PHOTOPHOBIE

Notes de l’auteur : Neuvième chapitre

Cela va faire maintenant deux mois que je n’ai pas vu la lumière du jour. Je vis reclus dans mon studio. Je fais gaffe à tout, je sors la nuit, je rase les murs et je contourne les lampadaires, je passe mes commandes sur internet. J’ai dégommé toutes les ampoules de l’appart afin d’être sûr que je ne vais pas la matérialiser sans le faire exprès. Pour les lampes du couloir et du hall, c’est un peu plus compliqué, mais j’ai la technique. J’attends que le minuteur s’interrompe et je bondis dans le noir, dévalant les étages à l’aveugle. Pour en arriver là, il a fallu compter chaque marche, apprécier le nombre de foulée entre chaque palier et la distance du hall jusqu’à la porte d’entrée. Quand je suis en forme, j’avale les 3 étages en quinze secondes. Une fois dehors, je connais par cœur les lumières de la ville et je sais comment les éviter. Une ombre parmi les ombres. Bien entendu, je ne sors que si le besoin s’en fait sentir et il se fait de moins en moins fréquent. On finit par s’habituer à tout, même à l’impossible. Résultat des courses, je ne vois plus personne, je n’ai plus de boulot, j’arrive en fin de droits et ceux-ci ne seront pas renouvelés. La grosse merde, mais tout plutôt que de laisser cette saloperie s’emparer de nouveau de moi. Elle doit crever de rage d’être ainsi contenue. Je ne sais pas combien de temps je vais pouvoir tenir. Un jour où l’autre, je vais commettre une erreur, me faire surprendre par une source de lumière, je vais la rendre opaque et là… aucune idée de ce qui va se passer, mais j’ai la trouille. Alors quand on se met à frapper à ma porte je bondis comme un diable dans sa boite. Qui est-ce qui peut bien venir me voir ? C’est elle ! J’en suis sûr !! Attends une seconde. Non, ce n’est pas possible elle n’existe pas sans moi. Est-ce qu’elle a trouvé un moyen ? Non ! Impossible ! Une voix se fait pressante derrière la porte.

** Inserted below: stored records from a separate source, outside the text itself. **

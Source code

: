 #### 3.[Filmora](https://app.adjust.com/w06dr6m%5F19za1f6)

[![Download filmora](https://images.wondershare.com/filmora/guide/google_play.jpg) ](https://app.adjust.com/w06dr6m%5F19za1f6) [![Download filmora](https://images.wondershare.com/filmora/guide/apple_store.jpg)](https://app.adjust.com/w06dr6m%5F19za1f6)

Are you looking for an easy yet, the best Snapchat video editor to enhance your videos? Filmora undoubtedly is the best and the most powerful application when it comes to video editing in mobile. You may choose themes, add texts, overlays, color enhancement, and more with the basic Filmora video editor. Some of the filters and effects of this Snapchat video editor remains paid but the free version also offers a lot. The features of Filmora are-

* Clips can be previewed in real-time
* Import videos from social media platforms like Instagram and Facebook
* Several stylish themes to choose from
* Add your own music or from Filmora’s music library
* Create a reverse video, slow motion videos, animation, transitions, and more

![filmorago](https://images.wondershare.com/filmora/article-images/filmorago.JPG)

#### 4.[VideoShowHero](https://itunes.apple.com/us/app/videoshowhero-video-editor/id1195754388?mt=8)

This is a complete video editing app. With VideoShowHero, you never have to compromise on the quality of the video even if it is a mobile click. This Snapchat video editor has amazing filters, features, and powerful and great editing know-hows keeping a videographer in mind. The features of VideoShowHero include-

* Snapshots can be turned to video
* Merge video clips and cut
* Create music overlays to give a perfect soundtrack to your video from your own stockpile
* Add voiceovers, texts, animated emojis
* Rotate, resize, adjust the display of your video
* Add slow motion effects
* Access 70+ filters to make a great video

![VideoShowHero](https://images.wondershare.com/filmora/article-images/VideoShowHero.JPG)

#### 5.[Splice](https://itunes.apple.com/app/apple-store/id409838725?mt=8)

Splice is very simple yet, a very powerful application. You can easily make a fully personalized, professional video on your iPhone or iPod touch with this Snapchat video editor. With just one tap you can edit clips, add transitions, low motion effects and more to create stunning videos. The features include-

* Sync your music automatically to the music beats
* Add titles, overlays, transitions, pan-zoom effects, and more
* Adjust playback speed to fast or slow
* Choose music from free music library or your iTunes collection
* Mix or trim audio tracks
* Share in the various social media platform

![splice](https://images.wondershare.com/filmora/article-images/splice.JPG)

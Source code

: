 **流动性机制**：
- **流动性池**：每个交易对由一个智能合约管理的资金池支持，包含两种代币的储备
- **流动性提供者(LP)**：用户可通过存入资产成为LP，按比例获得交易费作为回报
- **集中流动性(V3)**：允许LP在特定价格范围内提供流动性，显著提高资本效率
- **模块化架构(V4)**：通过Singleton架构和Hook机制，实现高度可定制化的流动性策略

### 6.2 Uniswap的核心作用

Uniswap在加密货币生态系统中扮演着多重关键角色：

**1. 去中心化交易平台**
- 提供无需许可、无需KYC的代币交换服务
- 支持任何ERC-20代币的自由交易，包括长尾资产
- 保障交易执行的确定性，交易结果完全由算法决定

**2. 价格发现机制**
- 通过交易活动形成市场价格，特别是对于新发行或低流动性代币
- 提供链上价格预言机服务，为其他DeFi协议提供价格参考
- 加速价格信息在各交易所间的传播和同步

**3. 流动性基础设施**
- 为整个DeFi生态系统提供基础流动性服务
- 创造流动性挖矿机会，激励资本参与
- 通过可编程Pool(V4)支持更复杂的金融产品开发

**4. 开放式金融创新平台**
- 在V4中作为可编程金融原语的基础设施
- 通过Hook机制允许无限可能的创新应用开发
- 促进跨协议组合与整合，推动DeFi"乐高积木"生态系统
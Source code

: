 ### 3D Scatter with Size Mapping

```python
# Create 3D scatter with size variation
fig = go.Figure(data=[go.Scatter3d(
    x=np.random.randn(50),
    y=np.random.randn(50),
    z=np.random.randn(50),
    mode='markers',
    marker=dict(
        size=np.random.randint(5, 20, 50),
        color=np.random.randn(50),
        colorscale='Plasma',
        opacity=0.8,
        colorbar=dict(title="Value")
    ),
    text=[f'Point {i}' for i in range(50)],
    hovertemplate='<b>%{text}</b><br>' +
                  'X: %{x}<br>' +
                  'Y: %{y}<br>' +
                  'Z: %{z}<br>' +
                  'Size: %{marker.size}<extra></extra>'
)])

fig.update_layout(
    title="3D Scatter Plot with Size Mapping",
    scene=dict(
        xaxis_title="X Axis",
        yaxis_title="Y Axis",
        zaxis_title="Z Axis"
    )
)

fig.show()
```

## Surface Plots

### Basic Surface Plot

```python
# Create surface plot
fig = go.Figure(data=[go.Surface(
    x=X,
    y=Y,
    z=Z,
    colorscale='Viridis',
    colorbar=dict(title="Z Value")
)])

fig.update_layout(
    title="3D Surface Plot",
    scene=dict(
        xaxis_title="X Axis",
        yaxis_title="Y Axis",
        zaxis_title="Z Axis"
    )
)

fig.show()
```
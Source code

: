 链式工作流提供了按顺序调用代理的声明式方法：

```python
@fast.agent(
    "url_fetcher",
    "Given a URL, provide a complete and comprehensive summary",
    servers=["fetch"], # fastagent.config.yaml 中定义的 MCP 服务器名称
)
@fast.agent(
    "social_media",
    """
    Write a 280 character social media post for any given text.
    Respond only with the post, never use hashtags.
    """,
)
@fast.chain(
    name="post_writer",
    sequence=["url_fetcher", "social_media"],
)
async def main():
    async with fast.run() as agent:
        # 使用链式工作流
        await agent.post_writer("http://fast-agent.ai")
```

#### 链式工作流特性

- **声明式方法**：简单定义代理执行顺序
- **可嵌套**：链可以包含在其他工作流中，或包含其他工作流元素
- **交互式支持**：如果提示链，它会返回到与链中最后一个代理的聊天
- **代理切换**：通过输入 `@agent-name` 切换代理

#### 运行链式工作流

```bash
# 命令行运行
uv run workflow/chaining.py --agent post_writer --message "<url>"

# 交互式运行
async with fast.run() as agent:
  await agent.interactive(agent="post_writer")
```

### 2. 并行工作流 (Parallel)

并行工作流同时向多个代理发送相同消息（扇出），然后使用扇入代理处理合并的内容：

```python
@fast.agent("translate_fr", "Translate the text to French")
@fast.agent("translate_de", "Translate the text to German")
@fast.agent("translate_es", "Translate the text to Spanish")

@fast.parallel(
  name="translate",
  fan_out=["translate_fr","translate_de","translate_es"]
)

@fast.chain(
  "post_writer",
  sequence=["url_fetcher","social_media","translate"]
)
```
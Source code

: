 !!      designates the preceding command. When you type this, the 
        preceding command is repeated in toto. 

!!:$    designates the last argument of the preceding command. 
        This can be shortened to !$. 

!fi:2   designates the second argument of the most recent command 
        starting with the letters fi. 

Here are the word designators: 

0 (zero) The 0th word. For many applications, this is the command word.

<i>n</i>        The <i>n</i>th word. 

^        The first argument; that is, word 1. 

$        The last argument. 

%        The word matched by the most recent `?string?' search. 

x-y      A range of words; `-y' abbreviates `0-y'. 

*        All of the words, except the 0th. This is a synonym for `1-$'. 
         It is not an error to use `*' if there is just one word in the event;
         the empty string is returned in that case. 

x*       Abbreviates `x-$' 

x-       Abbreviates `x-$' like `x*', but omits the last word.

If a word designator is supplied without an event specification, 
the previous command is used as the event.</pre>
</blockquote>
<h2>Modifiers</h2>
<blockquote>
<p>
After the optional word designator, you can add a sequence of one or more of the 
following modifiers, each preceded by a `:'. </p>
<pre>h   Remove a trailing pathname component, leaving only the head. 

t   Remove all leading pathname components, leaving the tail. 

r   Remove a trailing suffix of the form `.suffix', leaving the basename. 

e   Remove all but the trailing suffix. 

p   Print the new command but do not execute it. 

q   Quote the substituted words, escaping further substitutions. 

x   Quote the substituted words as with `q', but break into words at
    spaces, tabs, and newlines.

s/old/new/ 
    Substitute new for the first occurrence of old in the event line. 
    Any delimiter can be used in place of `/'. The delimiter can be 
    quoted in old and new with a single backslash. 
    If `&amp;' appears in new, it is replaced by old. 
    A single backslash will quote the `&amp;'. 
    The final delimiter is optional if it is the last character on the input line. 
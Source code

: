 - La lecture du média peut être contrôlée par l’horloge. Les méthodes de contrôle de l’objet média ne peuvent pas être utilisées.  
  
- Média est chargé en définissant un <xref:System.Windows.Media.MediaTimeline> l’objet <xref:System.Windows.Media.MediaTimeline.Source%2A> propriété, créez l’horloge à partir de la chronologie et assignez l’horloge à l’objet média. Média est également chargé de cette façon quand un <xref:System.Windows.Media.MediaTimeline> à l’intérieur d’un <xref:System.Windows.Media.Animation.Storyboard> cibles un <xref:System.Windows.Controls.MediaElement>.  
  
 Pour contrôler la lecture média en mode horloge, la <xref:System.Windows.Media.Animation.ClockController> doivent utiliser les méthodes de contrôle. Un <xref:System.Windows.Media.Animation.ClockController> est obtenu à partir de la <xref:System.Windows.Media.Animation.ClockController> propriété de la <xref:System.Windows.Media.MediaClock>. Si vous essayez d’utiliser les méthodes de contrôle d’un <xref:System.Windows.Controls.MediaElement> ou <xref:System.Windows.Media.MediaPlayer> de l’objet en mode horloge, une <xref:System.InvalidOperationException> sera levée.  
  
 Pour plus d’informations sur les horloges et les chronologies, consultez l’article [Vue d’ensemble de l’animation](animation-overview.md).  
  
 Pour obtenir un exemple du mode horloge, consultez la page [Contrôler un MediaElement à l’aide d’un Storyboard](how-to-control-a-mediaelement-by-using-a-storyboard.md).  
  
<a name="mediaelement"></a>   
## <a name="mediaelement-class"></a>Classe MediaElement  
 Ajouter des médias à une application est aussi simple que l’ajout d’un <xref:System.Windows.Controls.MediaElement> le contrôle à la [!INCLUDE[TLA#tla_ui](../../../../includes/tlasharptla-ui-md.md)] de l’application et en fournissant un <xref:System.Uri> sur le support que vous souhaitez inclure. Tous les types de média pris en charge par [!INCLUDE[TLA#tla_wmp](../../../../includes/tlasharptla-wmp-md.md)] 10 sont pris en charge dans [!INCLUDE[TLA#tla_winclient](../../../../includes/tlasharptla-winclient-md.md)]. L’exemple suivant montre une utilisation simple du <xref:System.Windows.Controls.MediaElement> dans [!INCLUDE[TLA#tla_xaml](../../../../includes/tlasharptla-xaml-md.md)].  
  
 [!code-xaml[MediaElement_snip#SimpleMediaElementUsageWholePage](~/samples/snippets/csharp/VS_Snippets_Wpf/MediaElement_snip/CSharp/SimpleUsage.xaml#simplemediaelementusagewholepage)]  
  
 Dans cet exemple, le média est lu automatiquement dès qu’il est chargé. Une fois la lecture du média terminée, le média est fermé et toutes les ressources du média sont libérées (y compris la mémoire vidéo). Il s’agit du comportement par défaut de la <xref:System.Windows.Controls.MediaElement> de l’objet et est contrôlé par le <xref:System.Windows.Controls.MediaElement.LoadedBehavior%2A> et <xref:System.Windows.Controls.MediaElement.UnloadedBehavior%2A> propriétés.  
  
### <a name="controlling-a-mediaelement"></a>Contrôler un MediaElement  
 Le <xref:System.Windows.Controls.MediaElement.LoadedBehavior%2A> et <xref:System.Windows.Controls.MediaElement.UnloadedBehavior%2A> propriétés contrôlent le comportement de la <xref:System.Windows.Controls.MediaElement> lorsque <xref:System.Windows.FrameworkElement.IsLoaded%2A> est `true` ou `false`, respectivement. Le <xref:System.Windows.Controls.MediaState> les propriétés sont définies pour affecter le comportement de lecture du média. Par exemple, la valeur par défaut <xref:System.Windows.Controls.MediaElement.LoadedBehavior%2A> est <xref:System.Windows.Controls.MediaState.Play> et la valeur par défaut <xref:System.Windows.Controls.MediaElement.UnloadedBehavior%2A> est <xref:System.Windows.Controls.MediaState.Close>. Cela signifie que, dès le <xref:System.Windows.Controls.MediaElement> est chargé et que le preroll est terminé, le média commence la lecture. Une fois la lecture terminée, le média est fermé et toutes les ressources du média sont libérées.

- Ouvre-moi, je sais que tu es là. Denis ! Ouvre cette porte !

C’est ma sœur.

- Denis, c’est moi, c’est Geneviève.

- Laisse-moi tranquille !

- Si tu n’ouvres pas cette putain de porte, je reviens avec un serrurier ou avec la police. Je vais l’enfoncer ! Tu me connais. Tu sais que je le ferai.

S’il y’a bien quelqu’un d’aussi opiniâtre et têtue que cette saloperie d’ombre, c’est ma sœur Geneviève. Je n’ai aucun doute sur le fait qu’elle mettra ses menaces à exécution.

- Ecarte toi de la porte, lui dis-je, je vais t’ouvrir.

- On peut savoir ce que tu attends ?

Que la lumière s’éteigne, chère et obstinée petite sœur. Mais je ne peux pas t’expliquer pourquoi, tu ne comprendrais pas.

J’entends le petit clac significatif de la fin de la minuterie et la seconde d’après, j’ouvre la porte, empoigne ma sœur et la tire à l’intérieur de l’appartement.

- Je peux savoir ce qui se passe ? Ça rime à quoi tous ces mystères ? Et allume la lumière, on ne voit rien ici.

Elle enfonce l’interrupteur mais en vain.

- Ça ne marche pas. Tu n’as pas de lumière ? On t’a coupé l’électricité ?

- Oui, c’est ça ! Voilà. On m’a coupé l’électricité. Plus de jus.

- On n’y voit rien. Comment tu peux rester ici dans le noir ?

- Tout va bien je t’assure.

- Tu as besoin d’argent ?

- Non ! Enfin, oui, un peu. Je te rembourserai !

- Tu pourrais quand même tirer les rideaux.

Joignant le geste à la parole, ma sœur tire le rideau de façon énergique. Je fais un bond sur le côté vers le canapé. Le lampadaire de ma rue diffuse une lumière pâlotte, mais même si celle-ci n’atteint pas mon étage, je préfère tirer les rideaux par mesure de sécurité. Je me coule prudemment dans la noirceur du canapé.

- Qu’est-ce que tu veux, Geneviève ?

- Tu m’inquiètes, Denis. Pas que moi, tu inquiètes tout le monde. Papa, maman, la famille, tes amis. Mais bon Dieu qu’est-ce qui te prends ?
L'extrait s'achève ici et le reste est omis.